Neue Heimat 8: P.S.

Das Bad meiner neuen Bleibe hatte ich unterschlagen, weil ich es so skurril fand: Ein Miniraum mit Waschbecken und Klo, der gleichzeitig Duschkabine ist. Auch das: funktioniert. Es macht sogar einen kindischen Spaß, ganz legal das Bad unter Wasser setzen zu dürfen. Ich muss jeden Morgen kichern. Kein Wunder, dass die Dänen hartnäckig die Liste der glücklichsten Völker der Erde anführen.
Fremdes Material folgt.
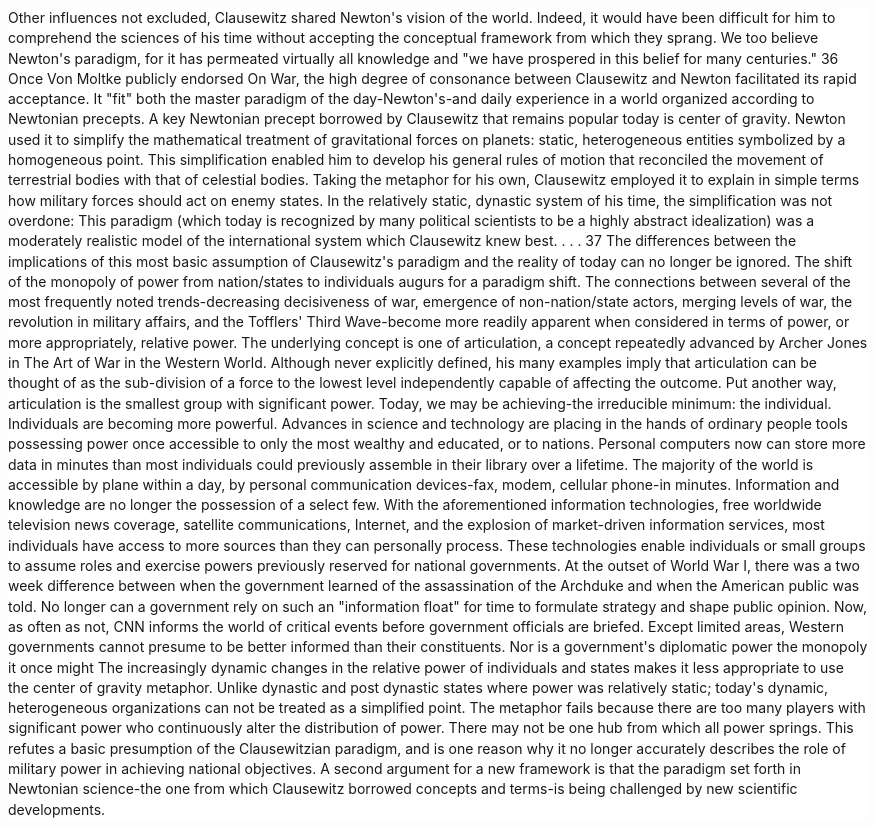 Other influences not excluded, Clausewitz shared Newton's vision of the world. Indeed, it would have been difficult for him to comprehend the sciences of his time without accepting the conceptual framework from which they sprang. We too believe Newton's paradigm, for it has permeated virtually all knowledge and "we have prospered in this belief for many centuries." 36 Once Von Moltke publicly endorsed On War, the high degree of consonance between Clausewitz and Newton facilitated its rapid acceptance.
It "fit" both the master paradigm of the day-Newton's-and daily experience in a world organized according to Newtonian precepts.
A key Newtonian precept borrowed by Clausewitz that remains popular today is center of gravity. Newton used it to simplify the mathematical treatment of gravitational forces on planets: static, heterogeneous entities symbolized by a homogeneous point. This simplification enabled him to develop his general rules of motion that reconciled the movement of terrestrial bodies with that of celestial bodies. Taking the metaphor for his own, Clausewitz employed it to explain in simple terms how military forces should act on enemy states.
In the relatively static, dynastic system of his time, the simplification was not overdone:
This paradigm (which today is recognized by many political scientists to be a highly abstract idealization) was a moderately realistic model of the international system which Clausewitz knew best. . . . 
37
The differences between the implications of this most basic assumption of Clausewitz's paradigm and the reality of today can no longer be ignored.
The shift of the monopoly of power from nation/states to individuals augurs for a paradigm shift.
The connections between several of the most frequently noted trends-decreasing decisiveness of war, emergence of non-nation/state actors, merging levels of war, the revolution in military affairs, and the Tofflers' Third Wave-become more readily apparent when considered in terms of power, or more appropriately, relative power. The underlying concept is one of articulation, a concept repeatedly advanced by Archer Jones in The Art of War in the Western World. Although never explicitly defined, his many examples imply that articulation can be thought of as the sub-division of a force to the lowest level independently capable of affecting the outcome. Put another way, articulation is the smallest group with significant power. Today, we may be achieving-the irreducible minimum: the individual. Individuals are becoming more powerful. Advances in science and technology are placing in the hands of ordinary people tools possessing power once accessible to only the most wealthy and educated, or to nations. Personal computers now can store more data in minutes than most individuals could previously assemble in their library over a lifetime.
The majority of the world is accessible by plane within a day, by personal communication devices-fax, modem, cellular phone-in minutes.
Information and knowledge are no longer the possession of a select few.
With the aforementioned information technologies, free worldwide television news coverage, satellite communications, Internet, and the explosion of market-driven information services, most individuals have access to more sources than they can personally process.
These technologies enable individuals or small groups to assume roles and exercise powers previously reserved for national governments.
At the outset of World War I, there was a two week difference between when the government learned of the assassination of the Archduke and when the American public was told. No longer can a government rely on such an "information float" for time to formulate strategy and shape public opinion. Now, as often as not, CNN informs the world of critical events before government officials are briefed. Except limited areas, Western governments cannot presume to be better informed than their constituents.
Nor is a government's diplomatic power the monopoly it once might The increasingly dynamic changes in the relative power of individuals and states makes it less appropriate to use the center of gravity metaphor. Unlike dynastic and post dynastic states where power was relatively static; today's dynamic, heterogeneous organizations can not be treated as a simplified point. The metaphor fails because there are too many players with significant power who continuously alter the distribution of power. There may not be one hub from which all power springs. This refutes a basic presumption of the Clausewitzian paradigm, and is one reason why it no longer accurately describes the role of military power in achieving national objectives.
A second argument for a new framework is that the paradigm set forth in Newtonian science-the one from which Clausewitz borrowed concepts and terms-is being challenged by new scientific developments.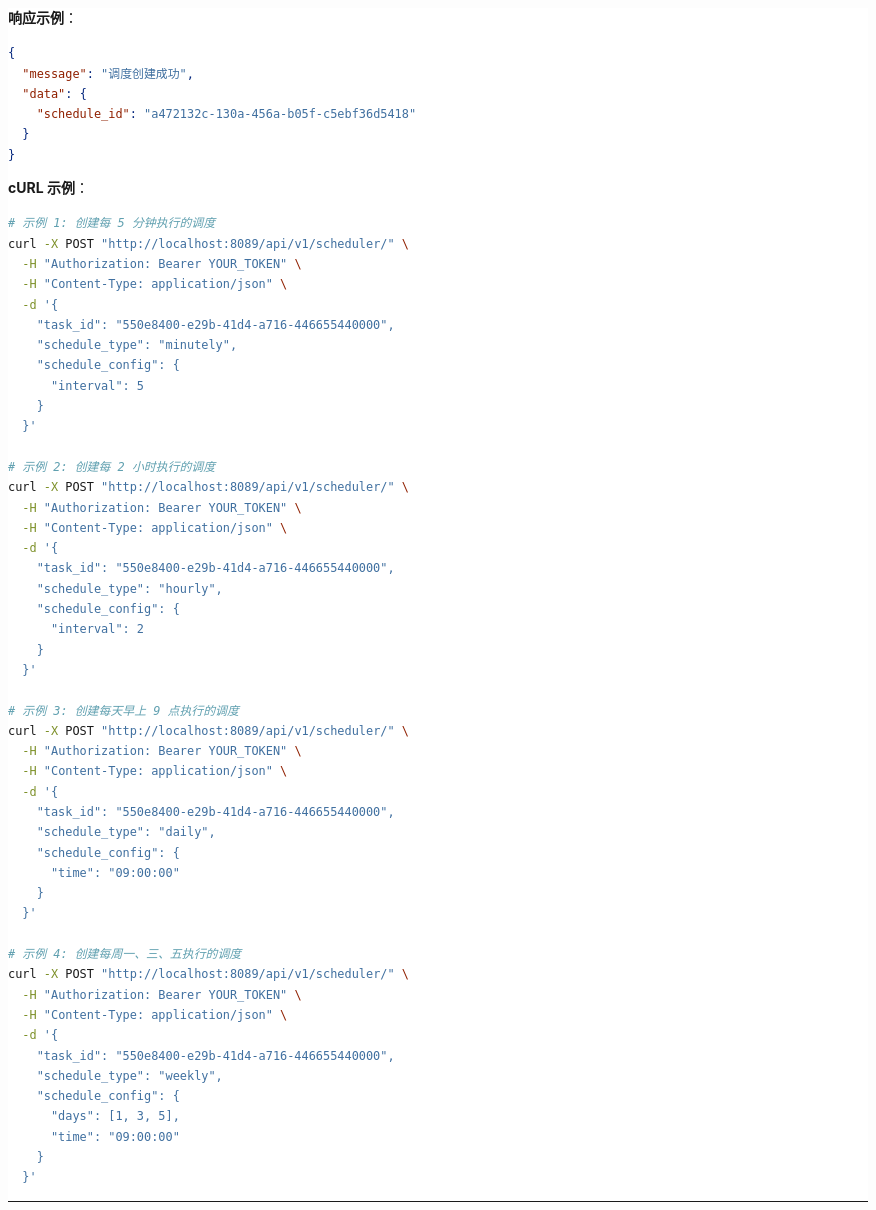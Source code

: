 **响应示例**：
```json
{
  "message": "调度创建成功",
  "data": {
    "schedule_id": "a472132c-130a-456a-b05f-c5ebf36d5418"
  }
}
```

**cURL 示例**：

```bash
# 示例 1: 创建每 5 分钟执行的调度
curl -X POST "http://localhost:8089/api/v1/scheduler/" \
  -H "Authorization: Bearer YOUR_TOKEN" \
  -H "Content-Type: application/json" \
  -d '{
    "task_id": "550e8400-e29b-41d4-a716-446655440000",
    "schedule_type": "minutely",
    "schedule_config": {
      "interval": 5
    }
  }'

# 示例 2: 创建每 2 小时执行的调度
curl -X POST "http://localhost:8089/api/v1/scheduler/" \
  -H "Authorization: Bearer YOUR_TOKEN" \
  -H "Content-Type: application/json" \
  -d '{
    "task_id": "550e8400-e29b-41d4-a716-446655440000",
    "schedule_type": "hourly",
    "schedule_config": {
      "interval": 2
    }
  }'

# 示例 3: 创建每天早上 9 点执行的调度
curl -X POST "http://localhost:8089/api/v1/scheduler/" \
  -H "Authorization: Bearer YOUR_TOKEN" \
  -H "Content-Type: application/json" \
  -d '{
    "task_id": "550e8400-e29b-41d4-a716-446655440000",
    "schedule_type": "daily",
    "schedule_config": {
      "time": "09:00:00"
    }
  }'

# 示例 4: 创建每周一、三、五执行的调度
curl -X POST "http://localhost:8089/api/v1/scheduler/" \
  -H "Authorization: Bearer YOUR_TOKEN" \
  -H "Content-Type: application/json" \
  -d '{
    "task_id": "550e8400-e29b-41d4-a716-446655440000",
    "schedule_type": "weekly",
    "schedule_config": {
      "days": [1, 3, 5],
      "time": "09:00:00"
    }
  }'
```

---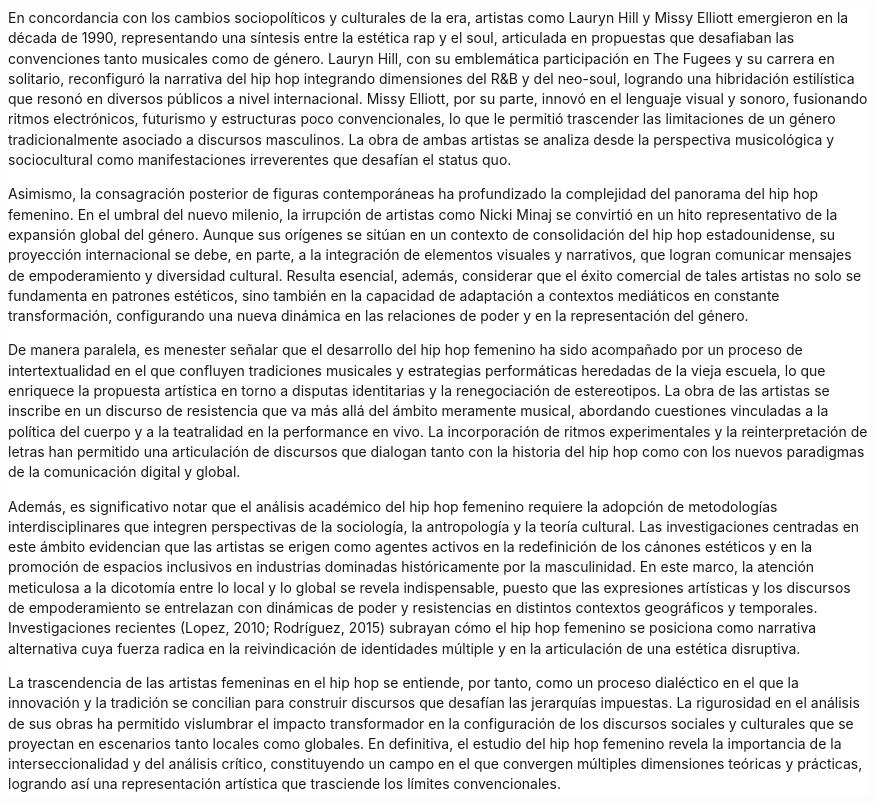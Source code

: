 En concordancia con los cambios sociopolíticos y culturales de la era, artistas como Lauryn Hill y
Missy Elliott emergieron en la década de 1990, representando una síntesis entre la estética rap y el
soul, articulada en propuestas que desafiaban las convenciones tanto musicales como de género.
Lauryn Hill, con su emblemática participación en The Fugees y su carrera en solitario, reconfiguró
la narrativa del hip hop integrando dimensiones del R&B y del neo-soul, logrando una hibridación
estilística que resonó en diversos públicos a nivel internacional. Missy Elliott, por su parte,
innovó en el lenguaje visual y sonoro, fusionando ritmos electrónicos, futurismo y estructuras poco
convencionales, lo que le permitió trascender las limitaciones de un género tradicionalmente
asociado a discursos masculinos. La obra de ambas artistas se analiza desde la perspectiva
musicológica y sociocultural como manifestaciones irreverentes que desafían el status quo.

Asimismo, la consagración posterior de figuras contemporáneas ha profundizado la complejidad del
panorama del hip hop femenino. En el umbral del nuevo milenio, la irrupción de artistas como Nicki
Minaj se convirtió en un hito representativo de la expansión global del género. Aunque sus orígenes
se sitúan en un contexto de consolidación del hip hop estadounidense, su proyección internacional se
debe, en parte, a la integración de elementos visuales y narrativos, que logran comunicar mensajes
de empoderamiento y diversidad cultural. Resulta esencial, además, considerar que el éxito comercial
de tales artistas no solo se fundamenta en patrones estéticos, sino también en la capacidad de
adaptación a contextos mediáticos en constante transformación, configurando una nueva dinámica en
las relaciones de poder y en la representación del género.

De manera paralela, es menester señalar que el desarrollo del hip hop femenino ha sido acompañado
por un proceso de intertextualidad en el que confluyen tradiciones musicales y estrategias
performáticas heredadas de la vieja escuela, lo que enriquece la propuesta artística en torno a
disputas identitarias y la renegociación de estereotipos. La obra de las artistas se inscribe en un
discurso de resistencia que va más allá del ámbito meramente musical, abordando cuestiones
vinculadas a la política del cuerpo y a la teatralidad en la performance en vivo. La incorporación
de ritmos experimentales y la reinterpretación de letras han permitido una articulación de discursos
que dialogan tanto con la historia del hip hop como con los nuevos paradigmas de la comunicación
digital y global.

Además, es significativo notar que el análisis académico del hip hop femenino requiere la adopción
de metodologías interdisciplinares que integren perspectivas de la sociología, la antropología y la
teoría cultural. Las investigaciones centradas en este ámbito evidencian que las artistas se erigen
como agentes activos en la redefinición de los cánones estéticos y en la promoción de espacios
inclusivos en industrias dominadas históricamente por la masculinidad. En este marco, la atención
meticulosa a la dicotomía entre lo local y lo global se revela indispensable, puesto que las
expresiones artísticas y los discursos de empoderamiento se entrelazan con dinámicas de poder y
resistencias en distintos contextos geográficos y temporales. Investigaciones recientes (Lopez,
2010; Rodríguez, 2015) subrayan cómo el hip hop femenino se posiciona como narrativa alternativa
cuya fuerza radica en la reivindicación de identidades múltiple y en la articulación de una estética
disruptiva.

La trascendencia de las artistas femeninas en el hip hop se entiende, por tanto, como un proceso
dialéctico en el que la innovación y la tradición se concilian para construir discursos que desafían
las jerarquías impuestas. La rigurosidad en el análisis de sus obras ha permitido vislumbrar el
impacto transformador en la configuración de los discursos sociales y culturales que se proyectan en
escenarios tanto locales como globales. En definitiva, el estudio del hip hop femenino revela la
importancia de la interseccionalidad y del análisis crítico, constituyendo un campo en el que
convergen múltiples dimensiones teóricas y prácticas, logrando así una representación artística que
trasciende los límites convencionales.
Wir basteln uns eine Micro-SIM

„Eine Prepaid-Karte für das iPhone 4? Nein, das haben wir nicht. Gibt es hier nicht. Prepaid-SIMs gibt es nur in der alten Größe.“ Na schön, dann mal her damit. Was nicht passt, wird passend gemacht. Es gibt ja nichts, was man nicht mit einer Küchenschere und etwas Entschlossenheit kleinkriegt. Und siehe da: Es funktioniert.

Hjerteligt velkommen

TOP 1: ein Fahrrad. Ohne geht es hier gar nicht. Dieses (sieben Gänge, bisschen schwach auf der Bremse, dafür Rücktritt) habe ich für einen Monat von Baisikeli gemietet, weil ich deren Idee so bestechend finde: Sie vermieten gebrauchte Räder, der Erlös dient dazu, den Export und die Reparatur schrottreifer Räder für Mozambique und Sierra Leone zu finanzieren, wo Mobilität entscheidend ist, um zur Schule oder zum Krankenhaus gelangen zu können.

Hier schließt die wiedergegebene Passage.